PROVIDED DATA
....

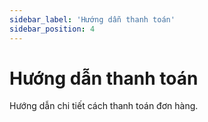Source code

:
 ```yaml
---
sidebar_label: 'Hướng dẫn thanh toán'
sidebar_position: 4
---
```


# Hướng dẫn thanh toán

Hướng dẫn chi tiết cách thanh toán đơn hàng.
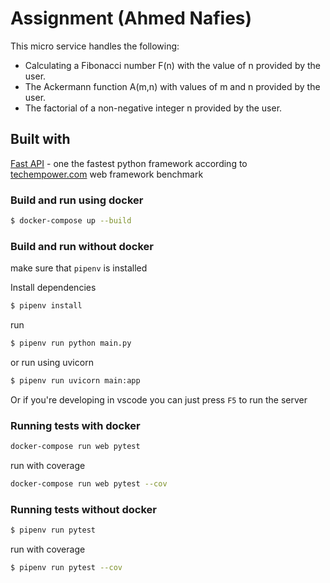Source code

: 
# Assignment (Ahmed Nafies)

This micro service handles the following:
* Calculating a Fibonacci number F(n) with the value of n provided by the user.
* The Ackermann function A(m,n) with values of m and n provided by the user.
* The factorial of a non-negative integer n provided by the user.

## Built with

[Fast API](https://fastapi.tiangolo.com/) - one the fastest python framework according to [techempower.com](https://www.techempower.com/benchmarks/#section=data-r18&hw=ph&test=db&l=zijzen-f) web framework benchmark 

### Build and run using docker

```sh
$ docker-compose up --build
```

### Build and run without docker

make sure that `pipenv` is installed

Install dependencies
```sh
$ pipenv install
```

run
```sh
$ pipenv run python main.py
```

or run using uvicorn

```sh
$ pipenv run uvicorn main:app
```
Or if you're developing in vscode you can just press `F5` to run the server

### Running tests with docker

```sh
docker-compose run web pytest 
```

run with coverage
```sh
docker-compose run web pytest --cov
```
### Running tests without docker

```sh
$ pipenv run pytest
```

run with coverage

```sh
$ pipenv run pytest --cov
```
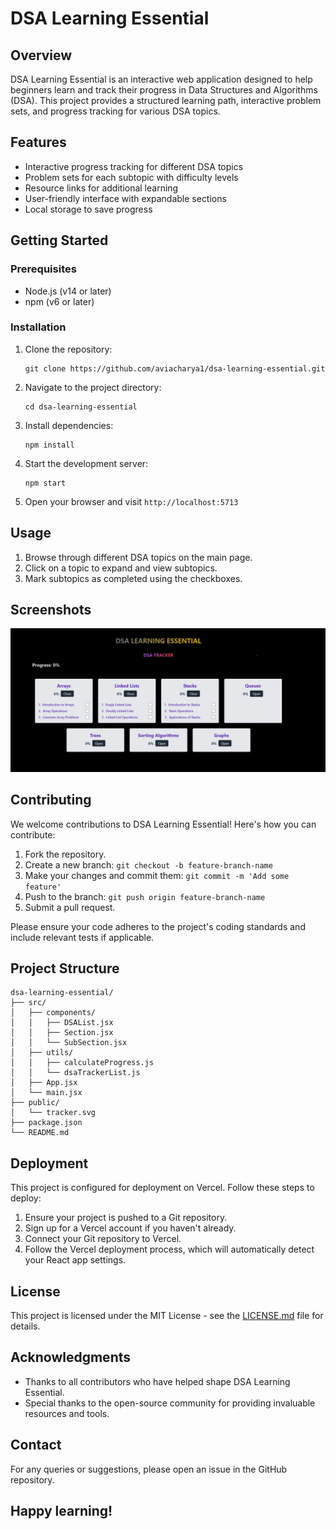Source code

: # DSA Learning Essential

## Overview

DSA Learning Essential is an interactive web application designed to help beginners learn and track their progress in Data Structures and Algorithms (DSA). This project provides a structured learning path, interactive problem sets, and progress tracking for various DSA topics.

## Features

- Interactive progress tracking for different DSA topics
- Problem sets for each subtopic with difficulty levels
- Resource links for additional learning
- User-friendly interface with expandable sections
- Local storage to save progress

## Getting Started

### Prerequisites

- Node.js (v14 or later)
- npm (v6 or later)

### Installation

1. Clone the repository:
   ```
   git clone https://github.com/aviacharya1/dsa-learning-essential.git
   ```

2. Navigate to the project directory:
   ```
   cd dsa-learning-essential
   ```

3. Install dependencies:
   ```
   npm install
   ```

4. Start the development server:
   ```
   npm start
   ```

5. Open your browser and visit `http://localhost:5713`

## Usage

1. Browse through different DSA topics on the main page.
2. Click on a topic to expand and view subtopics.
3. Mark subtopics as completed using the checkboxes.


## Screenshots

![Screenshot](./src/assets/image.png) <br>

## Contributing

We welcome contributions to DSA Learning Essential! Here's how you can contribute:

1. Fork the repository.
2. Create a new branch: `git checkout -b feature-branch-name`
3. Make your changes and commit them: `git commit -m 'Add some feature'`
4. Push to the branch: `git push origin feature-branch-name`
5. Submit a pull request.

Please ensure your code adheres to the project's coding standards and include relevant tests if applicable.

## Project Structure

```
dsa-learning-essential/
├── src/
│   ├── components/
│   │   ├── DSAList.jsx
│   │   ├── Section.jsx
│   │   └── SubSection.jsx
│   ├── utils/
│   │   ├── calculateProgress.js
│   │   └── dsaTrackerList.js
│   ├── App.jsx
│   └── main.jsx
├── public/
│   └── tracker.svg
├── package.json
└── README.md
```

## Deployment

This project is configured for deployment on Vercel. Follow these steps to deploy:

1. Ensure your project is pushed to a Git repository.
2. Sign up for a Vercel account if you haven't already.
3. Connect your Git repository to Vercel.
4. Follow the Vercel deployment process, which will automatically detect your React app settings.

## License

This project is licensed under the MIT License - see the [LICENSE.md](LICENSE.md) file for details.

## Acknowledgments

- Thanks to all contributors who have helped shape DSA Learning Essential.
- Special thanks to the open-source community for providing invaluable resources and tools.

## Contact

For any queries or suggestions, please open an issue in the GitHub repository.

## Happy learning!


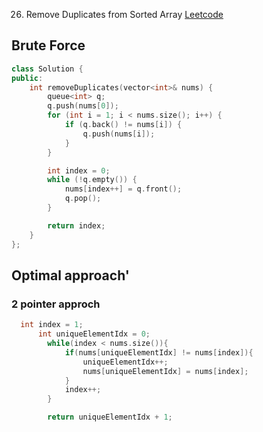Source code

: 26. Remove Duplicates from Sorted Array <a href="https://leetcode.com/problems/remove-duplicates-from-sorted-array/description/">Leetcode</a> <br />

## Brute Force
```cpp
class Solution {
public:
    int removeDuplicates(vector<int>& nums) {
        queue<int> q;
        q.push(nums[0]);
        for (int i = 1; i < nums.size(); i++) {
            if (q.back() != nums[i]) {
                q.push(nums[i]);
            }
        }

        int index = 0;
        while (!q.empty()) {
            nums[index++] = q.front();
            q.pop();
        }

        return index;
    }
};

```


## Optimal approach'
### 2 pointer approch
```cpp
  int index = 1;
      int uniqueElementIdx = 0;
        while(index < nums.size()){
            if(nums[uniqueElementIdx] != nums[index]){
                uniqueElementIdx++;
                nums[uniqueElementIdx] = nums[index];
            }
            index++;
        }

        return uniqueElementIdx + 1;
```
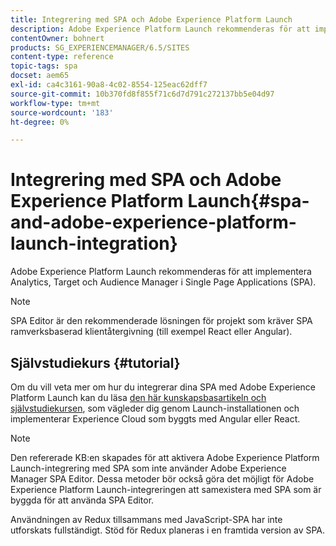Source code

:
 ```yaml
---
title: Integrering med SPA och Adobe Experience Platform Launch
description: Adobe Experience Platform Launch rekommenderas för att implementera Analytics, Target och Audience Manager inom SPA.
contentOwner: bohnert
products: SG_EXPERIENCEMANAGER/6.5/SITES
content-type: reference
topic-tags: spa
docset: aem65
exl-id: ca4c3161-90a8-4c02-8554-125eac62dff7
source-git-commit: 10b370fd8f855f71c6d7d791c272137bb5e04d97
workflow-type: tm+mt
source-wordcount: '183'
ht-degree: 0%

---
```


# Integrering med SPA och Adobe Experience Platform Launch{#spa-and-adobe-experience-platform-launch-integration}

Adobe Experience Platform Launch rekommenderas för att implementera Analytics, Target och Audience Manager i Single Page Applications (SPA).

>[!NOTE]
>
>SPA Editor är den rekommenderade lösningen för projekt som kräver SPA ramverksbaserad klientåtergivning (till exempel React eller Angular).

## Självstudiekurs {#tutorial}

Om du vill veta mer om hur du integrerar dina SPA med Adobe Experience Platform Launch kan du läsa [den här kunskapsbasartikeln och självstudiekursen](https://experienceleague.adobe.com/docs/experience-manager-learn/sites/spa-editor/spa-editor-framework-feature-video-use.html), som vägleder dig genom Launch-installationen och implementerar Experience Cloud som byggts med Angular eller React.

>[!NOTE]
>
>Den refererade KB:en skapades för att aktivera Adobe Experience Platform Launch-integrering med SPA som inte använder Adobe Experience Manager SPA Editor. Dessa metoder bör också göra det möjligt för Adobe Experience Platform Launch-integreringen att samexistera med SPA som är byggda för att använda SPA Editor.
>
>Användningen av Redux tillsammans med JavaScript-SPA har inte utforskats fullständigt. Stöd för Redux planeras i en framtida version av SPA.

....

WHAT YOU SHOULD DO
If a record contains a picture, omit the picture and repeat everything else exactly.

RESPONSE TO THE TASK
Source code

:
 ```yaml
---
sidebar_label: 'Hướng dẫn thanh toán'
sidebar_position: 4
---
```


# Hướng dẫn thanh toán

Hướng dẫn chi tiết cách thanh toán đơn hàng.
Source code

: 
# Assignment (Ahmed Nafies)

This micro service handles the following:
* Calculating a Fibonacci number F(n) with the value of n provided by the user.
* The Ackermann function A(m,n) with values of m and n provided by the user.
* The factorial of a non-negative integer n provided by the user.

## Built with

[Fast API](https://fastapi.tiangolo.com/) - one the fastest python framework according to [techempower.com](https://www.techempower.com/benchmarks/#section=data-r18&hw=ph&test=db&l=zijzen-f) web framework benchmark 

### Build and run using docker

```sh
$ docker-compose up --build
```

### Build and run without docker

make sure that `pipenv` is installed

Install dependencies
```sh
$ pipenv install
```

run
```sh
$ pipenv run python main.py
```

or run using uvicorn

```sh
$ pipenv run uvicorn main:app
```
Or if you're developing in vscode you can just press `F5` to run the server

### Running tests with docker

```sh
docker-compose run web pytest 
```

run with coverage
```sh
docker-compose run web pytest --cov
```
### Running tests without docker

```sh
$ pipenv run pytest
```

run with coverage

```sh
$ pipenv run pytest --cov
```
Source code

: # DSA Learning Essential

## Overview

DSA Learning Essential is an interactive web application designed to help beginners learn and track their progress in Data Structures and Algorithms (DSA). This project provides a structured learning path, interactive problem sets, and progress tracking for various DSA topics.

## Features

- Interactive progress tracking for different DSA topics
- Problem sets for each subtopic with difficulty levels
- Resource links for additional learning
- User-friendly interface with expandable sections
- Local storage to save progress

## Getting Started

### Prerequisites

- Node.js (v14 or later)
- npm (v6 or later)

### Installation

1. Clone the repository:
   ```
   git clone https://github.com/aviacharya1/dsa-learning-essential.git
   ```

2. Navigate to the project directory:
   ```
   cd dsa-learning-essential
   ```

3. Install dependencies:
   ```
   npm install
   ```

4. Start the development server:
   ```
   npm start
   ```

5. Open your browser and visit `http://localhost:5713`

## Usage

1. Browse through different DSA topics on the main page.
2. Click on a topic to expand and view subtopics.
3. Mark subtopics as completed using the checkboxes.


## Screenshots

![Screenshot](./src/assets/image.png) <br>

## Contributing

We welcome contributions to DSA Learning Essential! Here's how you can contribute:

1. Fork the repository.
2. Create a new branch: `git checkout -b feature-branch-name`
3. Make your changes and commit them: `git commit -m 'Add some feature'`
4. Push to the branch: `git push origin feature-branch-name`
5. Submit a pull request.

Please ensure your code adheres to the project's coding standards and include relevant tests if applicable.

## Project Structure

```
dsa-learning-essential/
├── src/
│   ├── components/
│   │   ├── DSAList.jsx
│   │   ├── Section.jsx
│   │   └── SubSection.jsx
│   ├── utils/
│   │   ├── calculateProgress.js
│   │   └── dsaTrackerList.js
│   ├── App.jsx
│   └── main.jsx
├── public/
│   └── tracker.svg
├── package.json
└── README.md
```

## Deployment

This project is configured for deployment on Vercel. Follow these steps to deploy:

1. Ensure your project is pushed to a Git repository.
2. Sign up for a Vercel account if you haven't already.
3. Connect your Git repository to Vercel.
4. Follow the Vercel deployment process, which will automatically detect your React app settings.

## License

This project is licensed under the MIT License - see the [LICENSE.md](LICENSE.md) file for details.

## Acknowledgments

- Thanks to all contributors who have helped shape DSA Learning Essential.
- Special thanks to the open-source community for providing invaluable resources and tools.

## Contact

For any queries or suggestions, please open an issue in the GitHub repository.

## Happy learning!


Source code

: 26. Remove Duplicates from Sorted Array <a href="https://leetcode.com/problems/remove-duplicates-from-sorted-array/description/">Leetcode</a> <br />

## Brute Force
```cpp
class Solution {
public:
    int removeDuplicates(vector<int>& nums) {
        queue<int> q;
        q.push(nums[0]);
        for (int i = 1; i < nums.size(); i++) {
            if (q.back() != nums[i]) {
                q.push(nums[i]);
            }
        }

        int index = 0;
        while (!q.empty()) {
            nums[index++] = q.front();
            q.pop();
        }

        return index;
    }
};

```


## Optimal approach'
### 2 pointer approch
```cpp
  int index = 1;
      int uniqueElementIdx = 0;
        while(index < nums.size()){
            if(nums[uniqueElementIdx] != nums[index]){
                uniqueElementIdx++;
                nums[uniqueElementIdx] = nums[index];
            }
            index++;
        }

        return uniqueElementIdx + 1;
```
Source code

:
 ```yaml
---
title: Integrering med SPA och Adobe Experience Platform Launch
description: Adobe Experience Platform Launch rekommenderas för att implementera Analytics, Target och Audience Manager inom SPA.
contentOwner: bohnert
products: SG_EXPERIENCEMANAGER/6.5/SITES
content-type: reference
topic-tags: spa
docset: aem65
exl-id: ca4c3161-90a8-4c02-8554-125eac62dff7
source-git-commit: 10b370fd8f855f71c6d7d791c272137bb5e04d97
workflow-type: tm+mt
source-wordcount: '183'
ht-degree: 0%

---
```


# Integrering med SPA och Adobe Experience Platform Launch{#spa-and-adobe-experience-platform-launch-integration}

Adobe Experience Platform Launch rekommenderas för att implementera Analytics, Target och Audience Manager i Single Page Applications (SPA).

>[!NOTE]
>
>SPA Editor är den rekommenderade lösningen för projekt som kräver SPA ramverksbaserad klientåtergivning (till exempel React eller Angular).

## Självstudiekurs {#tutorial}

Om du vill veta mer om hur du integrerar dina SPA med Adobe Experience Platform Launch kan du läsa [den här kunskapsbasartikeln och självstudiekursen](https://experienceleague.adobe.com/docs/experience-manager-learn/sites/spa-editor/spa-editor-framework-feature-video-use.html), som vägleder dig genom Launch-installationen och implementerar Experience Cloud som byggts med Angular eller React.

>[!NOTE]
>
>Den refererade KB:en skapades för att aktivera Adobe Experience Platform Launch-integrering med SPA som inte använder Adobe Experience Manager SPA Editor. Dessa metoder bör också göra det möjligt för Adobe Experience Platform Launch-integreringen att samexistera med SPA som är byggda för att använda SPA Editor.
>
>Användningen av Redux tillsammans med JavaScript-SPA har inte utforskats fullständigt. Stöd för Redux planeras i en framtida version av SPA.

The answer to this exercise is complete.